--- Records Enclosed Below ---
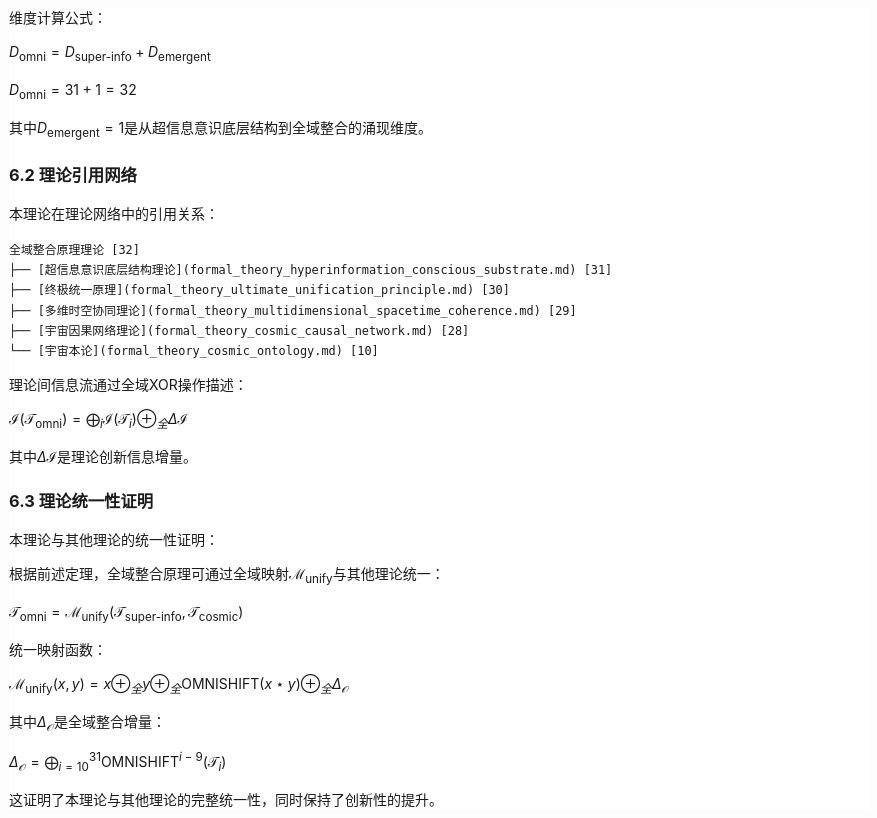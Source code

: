 维度计算公式：

$`D_{\text{omni}} = D_{\text{super-info}} + D_{\text{emergent}}`$

$`D_{\text{omni}} = 31 + 1 = 32`$

其中$`D_{\text{emergent}} = 1`$是从超信息意识底层结构到全域整合的涌现维度。

### 6.2 理论引用网络

本理论在理论网络中的引用关系：

```
全域整合原理理论 [32]
├── [超信息意识底层结构理论](formal_theory_hyperinformation_conscious_substrate.md) [31]
├── [终极统一原理](formal_theory_ultimate_unification_principle.md) [30]
├── [多维时空协同理论](formal_theory_multidimensional_spacetime_coherence.md) [29]
├── [宇宙因果网络理论](formal_theory_cosmic_causal_network.md) [28]
└── [宇宙本论](formal_theory_cosmic_ontology.md) [10]
```

理论间信息流通过全域XOR操作描述：

$`\mathcal{I}(\mathcal{T}_{\text{omni}}) = \bigoplus_{i} \mathcal{I}(\mathcal{T}_i) \oplus_{全} \Delta \mathcal{I}`$

其中$`\Delta \mathcal{I}`$是理论创新信息增量。

### 6.3 理论统一性证明

本理论与其他理论的统一性证明：

根据前述定理，全域整合原理可通过全域映射$`\mathcal{M}_{\text{unify}}`$与其他理论统一：

$`\mathcal{T}_{\text{omni}} = \mathcal{M}_{\text{unify}}(\mathcal{T}_{\text{super-info}}, \mathcal{T}_{\text{cosmic}})`$

统一映射函数：

$`\mathcal{M}_{\text{unify}}(x, y) = x \oplus_{全} y \oplus_{全} \text{OMNISHIFT}(x \star y) \oplus_{全} \Delta_{\mathcal{O}}`$

其中$`\Delta_{\mathcal{O}}`$是全域整合增量：

$`\Delta_{\mathcal{O}} = \bigoplus_{i=10}^{31} \text{OMNISHIFT}^{i-9}(\mathcal{T}_i)`$

这证明了本理论与其他理论的完整统一性，同时保持了创新性的提升。 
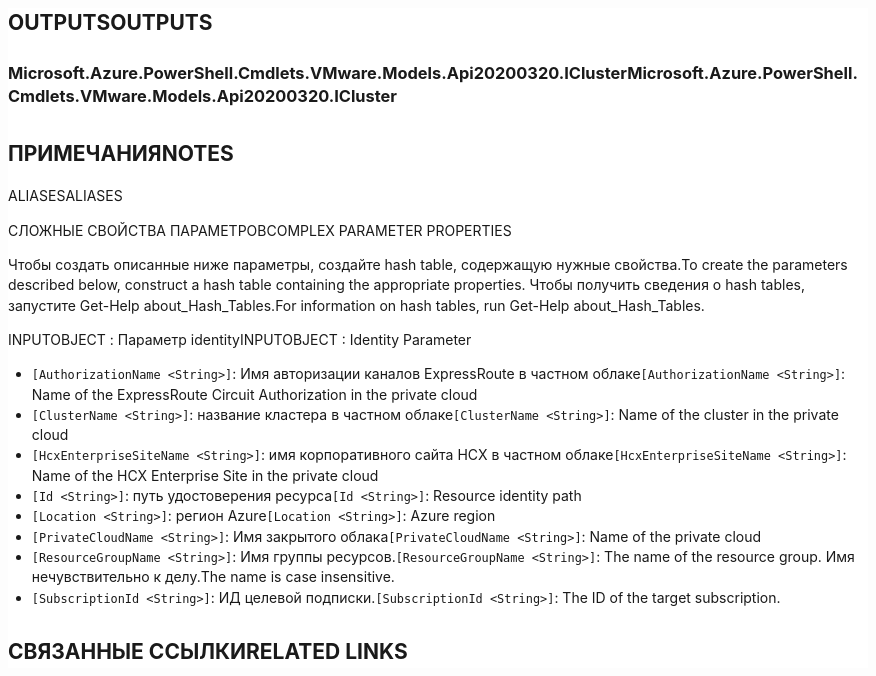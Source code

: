 ## <span data-ttu-id="1ec71-144">OUTPUTS</span><span class="sxs-lookup"><span data-stu-id="1ec71-144">OUTPUTS</span></span>

### <span data-ttu-id="1ec71-145">Microsoft.Azure.PowerShell.Cmdlets.VMware.Models.Api20200320.ICluster</span><span class="sxs-lookup"><span data-stu-id="1ec71-145">Microsoft.Azure.PowerShell.Cmdlets.VMware.Models.Api20200320.ICluster</span></span>

## <span data-ttu-id="1ec71-146">ПРИМЕЧАНИЯ</span><span class="sxs-lookup"><span data-stu-id="1ec71-146">NOTES</span></span>

<span data-ttu-id="1ec71-147">ALIASES</span><span class="sxs-lookup"><span data-stu-id="1ec71-147">ALIASES</span></span>

<span data-ttu-id="1ec71-148">СЛОЖНЫЕ СВОЙСТВА ПАРАМЕТРОВ</span><span class="sxs-lookup"><span data-stu-id="1ec71-148">COMPLEX PARAMETER PROPERTIES</span></span>

<span data-ttu-id="1ec71-149">Чтобы создать описанные ниже параметры, создайте hash table, содержащую нужные свойства.</span><span class="sxs-lookup"><span data-stu-id="1ec71-149">To create the parameters described below, construct a hash table containing the appropriate properties.</span></span> <span data-ttu-id="1ec71-150">Чтобы получить сведения о hash tables, запустите Get-Help about_Hash_Tables.</span><span class="sxs-lookup"><span data-stu-id="1ec71-150">For information on hash tables, run Get-Help about_Hash_Tables.</span></span>


<span data-ttu-id="1ec71-151">INPUTOBJECT <IVMwareIdentity> : Параметр identity</span><span class="sxs-lookup"><span data-stu-id="1ec71-151">INPUTOBJECT <IVMwareIdentity>: Identity Parameter</span></span>
  - <span data-ttu-id="1ec71-152">`[AuthorizationName <String>]`: Имя авторизации каналов ExpressRoute в частном облаке</span><span class="sxs-lookup"><span data-stu-id="1ec71-152">`[AuthorizationName <String>]`: Name of the ExpressRoute Circuit Authorization in the private cloud</span></span>
  - <span data-ttu-id="1ec71-153">`[ClusterName <String>]`: название кластера в частном облаке</span><span class="sxs-lookup"><span data-stu-id="1ec71-153">`[ClusterName <String>]`: Name of the cluster in the private cloud</span></span>
  - <span data-ttu-id="1ec71-154">`[HcxEnterpriseSiteName <String>]`: имя корпоративного сайта HCX в частном облаке</span><span class="sxs-lookup"><span data-stu-id="1ec71-154">`[HcxEnterpriseSiteName <String>]`: Name of the HCX Enterprise Site in the private cloud</span></span>
  - <span data-ttu-id="1ec71-155">`[Id <String>]`: путь удостоверения ресурса</span><span class="sxs-lookup"><span data-stu-id="1ec71-155">`[Id <String>]`: Resource identity path</span></span>
  - <span data-ttu-id="1ec71-156">`[Location <String>]`: регион Azure</span><span class="sxs-lookup"><span data-stu-id="1ec71-156">`[Location <String>]`: Azure region</span></span>
  - <span data-ttu-id="1ec71-157">`[PrivateCloudName <String>]`: Имя закрытого облака</span><span class="sxs-lookup"><span data-stu-id="1ec71-157">`[PrivateCloudName <String>]`: Name of the private cloud</span></span>
  - <span data-ttu-id="1ec71-158">`[ResourceGroupName <String>]`: Имя группы ресурсов.</span><span class="sxs-lookup"><span data-stu-id="1ec71-158">`[ResourceGroupName <String>]`: The name of the resource group.</span></span> <span data-ttu-id="1ec71-159">Имя нечувствительно к делу.</span><span class="sxs-lookup"><span data-stu-id="1ec71-159">The name is case insensitive.</span></span>
  - <span data-ttu-id="1ec71-160">`[SubscriptionId <String>]`: ИД целевой подписки.</span><span class="sxs-lookup"><span data-stu-id="1ec71-160">`[SubscriptionId <String>]`: The ID of the target subscription.</span></span>

## <span data-ttu-id="1ec71-161">СВЯЗАННЫЕ ССЫЛКИ</span><span class="sxs-lookup"><span data-stu-id="1ec71-161">RELATED LINKS</span></span>

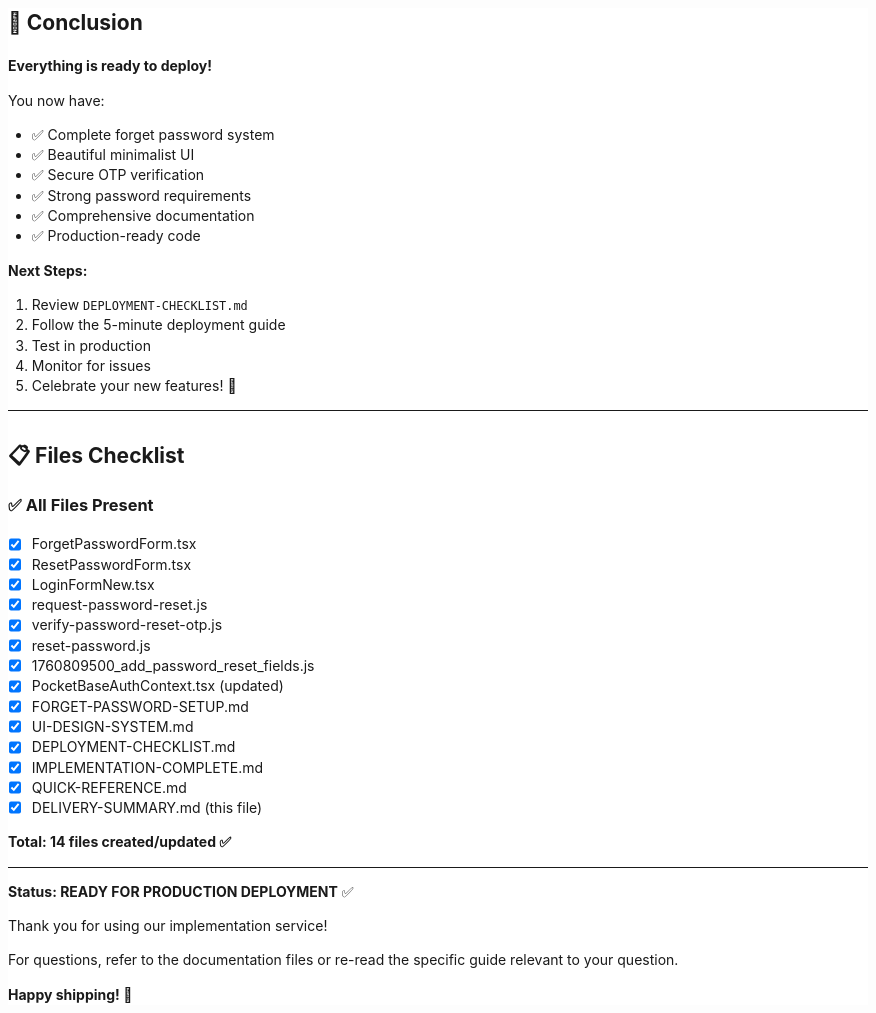 
## 🎉 Conclusion

**Everything is ready to deploy!**

You now have:

- ✅ Complete forget password system
- ✅ Beautiful minimalist UI
- ✅ Secure OTP verification
- ✅ Strong password requirements
- ✅ Comprehensive documentation
- ✅ Production-ready code

**Next Steps:**

1. Review `DEPLOYMENT-CHECKLIST.md`
2. Follow the 5-minute deployment guide
3. Test in production
4. Monitor for issues
5. Celebrate your new features! 🎊

---

## 📋 Files Checklist

### ✅ All Files Present

- [x] ForgetPasswordForm.tsx
- [x] ResetPasswordForm.tsx
- [x] LoginFormNew.tsx
- [x] request-password-reset.js
- [x] verify-password-reset-otp.js
- [x] reset-password.js
- [x] 1760809500_add_password_reset_fields.js
- [x] PocketBaseAuthContext.tsx (updated)
- [x] FORGET-PASSWORD-SETUP.md
- [x] UI-DESIGN-SYSTEM.md
- [x] DEPLOYMENT-CHECKLIST.md
- [x] IMPLEMENTATION-COMPLETE.md
- [x] QUICK-REFERENCE.md
- [x] DELIVERY-SUMMARY.md (this file)

**Total: 14 files created/updated ✅**

---

**Status: READY FOR PRODUCTION DEPLOYMENT** ✅

Thank you for using our implementation service!

For questions, refer to the documentation files or re-read the specific guide relevant to your question.

**Happy shipping! 🚀**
--- End of Enclosed Records ---
§ **Your objective**: Lines holding "Azure" are the ones to copy; find all of them in the listing.

§ **Output of the task**:
### <span data-ttu-id="1ec71-145">Microsoft.Azure.PowerShell.Cmdlets.VMware.Models.Api20200320.ICluster</span><span class="sxs-lookup"><span data-stu-id="1ec71-145">Microsoft.Azure.PowerShell.Cmdlets.VMware.Models.Api20200320.ICluster</span></span>
  - <span data-ttu-id="1ec71-156">`[Location <String>]`: регион Azure</span><span class="sxs-lookup"><span data-stu-id="1ec71-156">`[Location <String>]`: Azure region</span></span>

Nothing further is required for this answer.